**Task goal**
Identify all lines of the data containing the string "banmaixanh" and copy them.

Plain-text document sources

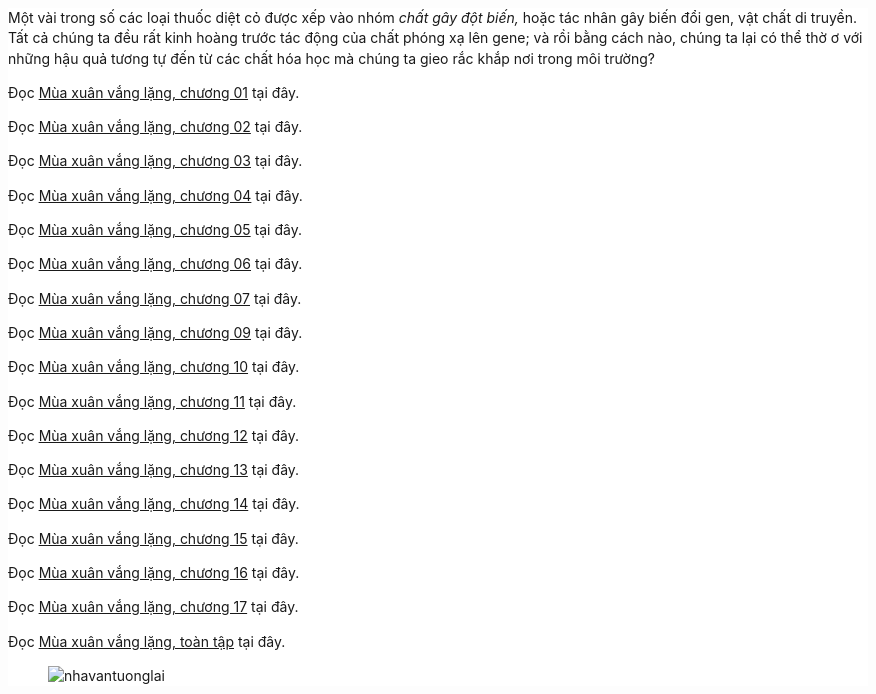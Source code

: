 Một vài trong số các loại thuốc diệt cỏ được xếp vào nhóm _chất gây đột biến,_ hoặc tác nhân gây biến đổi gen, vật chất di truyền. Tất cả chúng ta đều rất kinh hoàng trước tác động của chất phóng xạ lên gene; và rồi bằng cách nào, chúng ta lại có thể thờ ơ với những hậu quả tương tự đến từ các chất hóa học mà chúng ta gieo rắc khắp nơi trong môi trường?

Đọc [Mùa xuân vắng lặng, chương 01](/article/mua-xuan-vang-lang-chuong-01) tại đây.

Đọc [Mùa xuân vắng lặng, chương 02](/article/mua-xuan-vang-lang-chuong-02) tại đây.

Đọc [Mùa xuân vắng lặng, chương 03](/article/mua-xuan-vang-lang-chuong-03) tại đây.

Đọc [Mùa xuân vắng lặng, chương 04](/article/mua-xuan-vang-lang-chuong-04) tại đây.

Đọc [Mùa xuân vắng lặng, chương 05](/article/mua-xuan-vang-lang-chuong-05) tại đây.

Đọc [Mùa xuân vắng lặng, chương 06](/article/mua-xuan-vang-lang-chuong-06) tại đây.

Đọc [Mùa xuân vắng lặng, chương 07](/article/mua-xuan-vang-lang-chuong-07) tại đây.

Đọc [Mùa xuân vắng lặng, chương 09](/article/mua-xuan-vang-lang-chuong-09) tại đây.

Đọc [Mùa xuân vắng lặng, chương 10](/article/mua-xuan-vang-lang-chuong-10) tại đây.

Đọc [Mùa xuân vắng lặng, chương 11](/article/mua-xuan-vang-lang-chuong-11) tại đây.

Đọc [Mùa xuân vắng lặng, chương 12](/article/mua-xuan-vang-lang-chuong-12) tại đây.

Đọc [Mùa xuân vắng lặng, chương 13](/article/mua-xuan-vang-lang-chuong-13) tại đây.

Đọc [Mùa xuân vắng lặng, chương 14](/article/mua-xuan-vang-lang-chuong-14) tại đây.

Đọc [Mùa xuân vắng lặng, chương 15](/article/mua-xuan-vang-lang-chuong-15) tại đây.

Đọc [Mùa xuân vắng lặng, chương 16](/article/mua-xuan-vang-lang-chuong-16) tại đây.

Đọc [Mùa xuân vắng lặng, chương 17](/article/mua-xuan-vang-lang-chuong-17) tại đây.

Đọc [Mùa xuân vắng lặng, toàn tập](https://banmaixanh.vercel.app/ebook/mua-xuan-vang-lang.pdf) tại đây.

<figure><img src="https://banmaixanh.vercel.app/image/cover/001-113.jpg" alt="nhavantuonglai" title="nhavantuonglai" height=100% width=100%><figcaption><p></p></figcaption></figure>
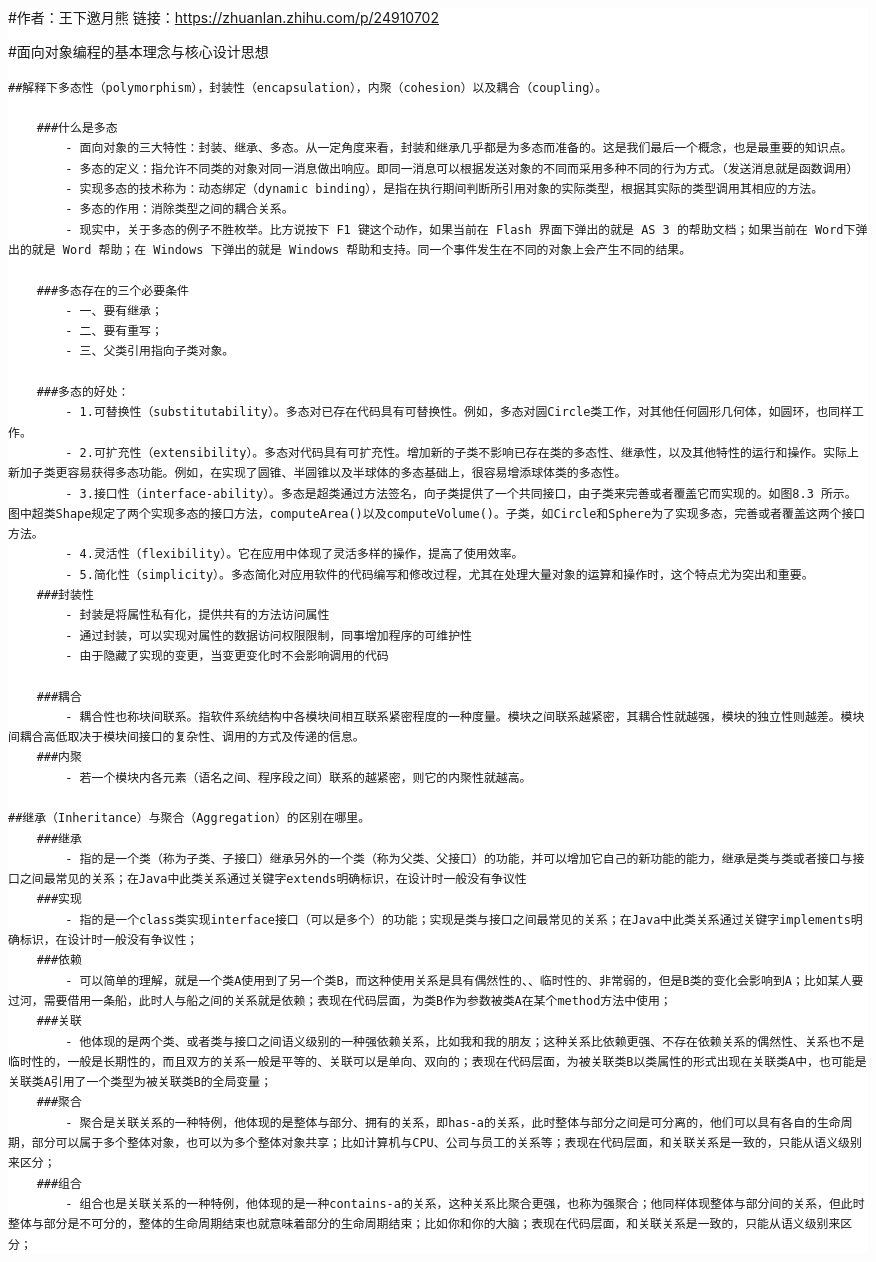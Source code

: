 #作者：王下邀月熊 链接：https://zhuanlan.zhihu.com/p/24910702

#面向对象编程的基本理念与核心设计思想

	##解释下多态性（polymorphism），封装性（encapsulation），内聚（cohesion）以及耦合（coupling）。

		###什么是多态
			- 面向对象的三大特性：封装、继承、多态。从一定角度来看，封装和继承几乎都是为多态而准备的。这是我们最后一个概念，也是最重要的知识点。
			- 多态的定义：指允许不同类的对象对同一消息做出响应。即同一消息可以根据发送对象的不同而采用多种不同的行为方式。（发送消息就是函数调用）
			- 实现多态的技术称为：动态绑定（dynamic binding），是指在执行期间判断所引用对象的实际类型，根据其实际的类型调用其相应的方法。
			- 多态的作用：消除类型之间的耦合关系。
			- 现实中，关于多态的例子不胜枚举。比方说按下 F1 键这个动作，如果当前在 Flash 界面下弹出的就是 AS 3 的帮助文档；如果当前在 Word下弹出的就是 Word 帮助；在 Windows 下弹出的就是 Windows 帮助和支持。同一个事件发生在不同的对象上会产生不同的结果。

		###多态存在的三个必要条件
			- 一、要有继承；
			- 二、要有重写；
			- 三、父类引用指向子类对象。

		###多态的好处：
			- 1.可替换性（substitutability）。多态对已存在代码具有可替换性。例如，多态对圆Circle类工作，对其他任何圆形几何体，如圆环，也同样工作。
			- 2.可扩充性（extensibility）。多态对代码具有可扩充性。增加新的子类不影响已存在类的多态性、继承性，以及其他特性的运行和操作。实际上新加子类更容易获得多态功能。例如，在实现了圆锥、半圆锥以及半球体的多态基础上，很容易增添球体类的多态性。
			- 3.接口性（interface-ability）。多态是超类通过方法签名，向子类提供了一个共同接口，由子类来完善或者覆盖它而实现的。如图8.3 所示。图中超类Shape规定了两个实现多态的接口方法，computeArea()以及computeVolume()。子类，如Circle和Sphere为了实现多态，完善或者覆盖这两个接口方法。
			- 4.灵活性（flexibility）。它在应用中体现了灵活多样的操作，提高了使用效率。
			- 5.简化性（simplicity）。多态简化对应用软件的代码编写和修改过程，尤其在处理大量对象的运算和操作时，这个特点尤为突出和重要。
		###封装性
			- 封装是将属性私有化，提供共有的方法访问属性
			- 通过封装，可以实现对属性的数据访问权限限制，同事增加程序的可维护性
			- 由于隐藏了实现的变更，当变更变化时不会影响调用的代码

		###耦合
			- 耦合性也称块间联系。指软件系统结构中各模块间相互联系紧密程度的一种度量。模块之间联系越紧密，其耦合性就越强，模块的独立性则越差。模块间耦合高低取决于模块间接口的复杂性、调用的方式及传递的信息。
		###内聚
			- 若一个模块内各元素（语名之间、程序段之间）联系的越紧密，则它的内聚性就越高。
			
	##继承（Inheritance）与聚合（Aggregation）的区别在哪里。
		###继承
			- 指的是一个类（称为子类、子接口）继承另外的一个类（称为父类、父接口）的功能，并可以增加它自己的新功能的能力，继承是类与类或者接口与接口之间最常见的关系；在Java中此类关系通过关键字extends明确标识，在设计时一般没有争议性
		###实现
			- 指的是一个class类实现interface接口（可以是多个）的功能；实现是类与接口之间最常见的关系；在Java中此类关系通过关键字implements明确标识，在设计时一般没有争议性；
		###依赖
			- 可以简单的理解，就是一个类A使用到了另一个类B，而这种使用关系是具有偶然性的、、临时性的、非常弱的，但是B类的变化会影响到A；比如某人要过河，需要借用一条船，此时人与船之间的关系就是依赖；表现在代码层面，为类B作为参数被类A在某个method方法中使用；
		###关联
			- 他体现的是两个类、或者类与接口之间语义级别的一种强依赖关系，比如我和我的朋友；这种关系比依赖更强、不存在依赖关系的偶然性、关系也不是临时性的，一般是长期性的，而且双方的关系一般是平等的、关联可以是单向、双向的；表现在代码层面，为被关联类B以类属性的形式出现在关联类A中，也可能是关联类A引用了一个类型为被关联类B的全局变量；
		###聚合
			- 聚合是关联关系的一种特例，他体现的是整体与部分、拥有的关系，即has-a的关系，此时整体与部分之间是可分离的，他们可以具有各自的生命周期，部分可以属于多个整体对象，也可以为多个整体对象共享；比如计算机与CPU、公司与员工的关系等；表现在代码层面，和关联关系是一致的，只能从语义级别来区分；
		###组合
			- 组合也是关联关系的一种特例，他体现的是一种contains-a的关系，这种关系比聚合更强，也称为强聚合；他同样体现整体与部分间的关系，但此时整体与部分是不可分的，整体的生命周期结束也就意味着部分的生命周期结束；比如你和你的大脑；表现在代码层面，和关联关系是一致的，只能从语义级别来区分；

**The answer**
Đọc [Mùa xuân vắng lặng, toàn tập](https://banmaixanh.vercel.app/ebook/mua-xuan-vang-lang.pdf) tại đây.
<figure><img src="https://banmaixanh.vercel.app/image/cover/001-113.jpg" alt="nhavantuonglai" title="nhavantuonglai" height=100% width=100%><figcaption><p></p></figcaption></figure>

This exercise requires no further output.